Monday, 29 July 2013


Shiva Astras (Weapons)

A Shiva Astra  is an Astra which symbolizes the weapons and powers used by the Shiva, the "Destroyer" in Hinduism, the god of wind, dance, war, and destruction.[4]

Having many different attributes, allows a magician to wield many different Astras based on a single god.

Trishula, the trident of the Hindu deity Shiva, stylized by some as used as a missile weapon and often included a crossed stabilizer to facilitate flight when thrown. Considered to be the most powerful weapon.

The trishula symbolism is polyvalent and rich. The trishula is wielded by the Hindu God Shiva and is said to have been used to sever the original head of Ganesha. Durga also holds trishula, as one of her many weapons. There are many other gods and deities, who hold the weapon trishula. The three points have various meanings and significance, and, common to Hindu religion, have many stories behind them. They are commonly said to represent various trinities—creation, maintenance and destruction, past, present and future, the three guna. When looked upon as a weapon of Shiva, the trishula is said to destroy the three worlds: the physical world, the world of the forefathers (representing culture drawn from the past) and the world of the mind (representing the processes of sensing and acting). The three worlds are supposed to be destroyed by Shiva into a single non-dual plane of existence, that is bliss alone.

In the human body, the trishula also represents the place where the three main nadis, or energy channels (ida, pingala and shushmana) meet at the brow. Shushmana, the central one, continues upward to the 7th chakra, or energy center, while the other two end at the brow, there the 6th chakra is located.
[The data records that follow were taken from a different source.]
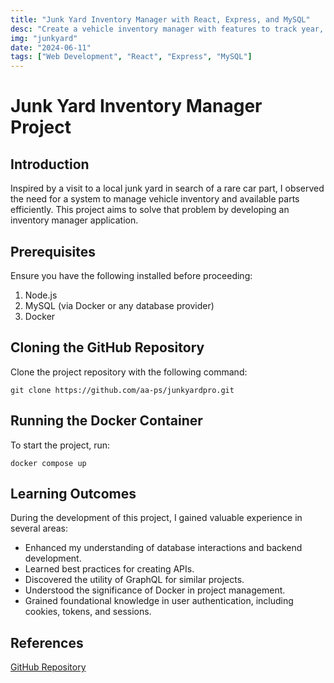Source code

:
 ```yaml
---
title: "Junk Yard Inventory Manager with React, Express, and MySQL"
desc: "Create a vehicle inventory manager with features to track year, make, model, trim, and available parts."
img: "junkyard"
date: "2024-06-11"
tags: ["Web Development", "React", "Express", "MySQL"]
---
```


# Junk Yard Inventory Manager Project

## Introduction

Inspired by a visit to a local junk yard in search of a rare car part, I observed the need for a system to manage vehicle inventory and available parts efficiently. This project aims to solve that problem by developing an inventory manager application.

## Prerequisites

Ensure you have the following installed before proceeding:

1. Node.js
2. MySQL (via Docker or any database provider)
3. Docker

## Cloning the GitHub Repository

Clone the project repository with the following command:

```shell
git clone https://github.com/aa-ps/junkyardpro.git
```

## Running the Docker Container
To start the project, run:
```shell
docker compose up
```

## Learning Outcomes
During the development of this project, I gained valuable experience in several areas:
* Enhanced my understanding of database interactions and backend development.
* Learned best practices for creating APIs.
* Discovered the utility of GraphQL for similar projects.
* Understood the significance of Docker in project management.
* Grained foundational knowledge in user authentication, including cookies, tokens, and sessions.

## References
[GitHub Repository](https://github.com/aa-ps/junkyardpro)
The trisula's central point represents Shushmana, and that is why it is longer than the other two, representing ida and pingala.

The Pashupatastra ( पाशुपतास्त्र) is the irresistible and most destructive personal weapon of Shiva, discharged by the mind, the eyes, words, or a bow. Never to be used against lesser enemies or by lesser warriors, the Pashupatastra is capable of destroying creation and vanquishing all beings. Pashupatinath is the most important of all Shiva temples located in Kathmandu, Nepal. Pashupatastra is the weapon of PashupatiNath.

This Pashupatastra was used in the Mahabharata war by Arjuna to kill Jayadratha. It was used against Lakshmana by Meghanada. It returned without causing any harm since it can be used only to uphold Dharma

The parashu (Sanskrit: paraṣu) is an Indian battle-axe. It is generally wielded with two hands but could also be used with only one.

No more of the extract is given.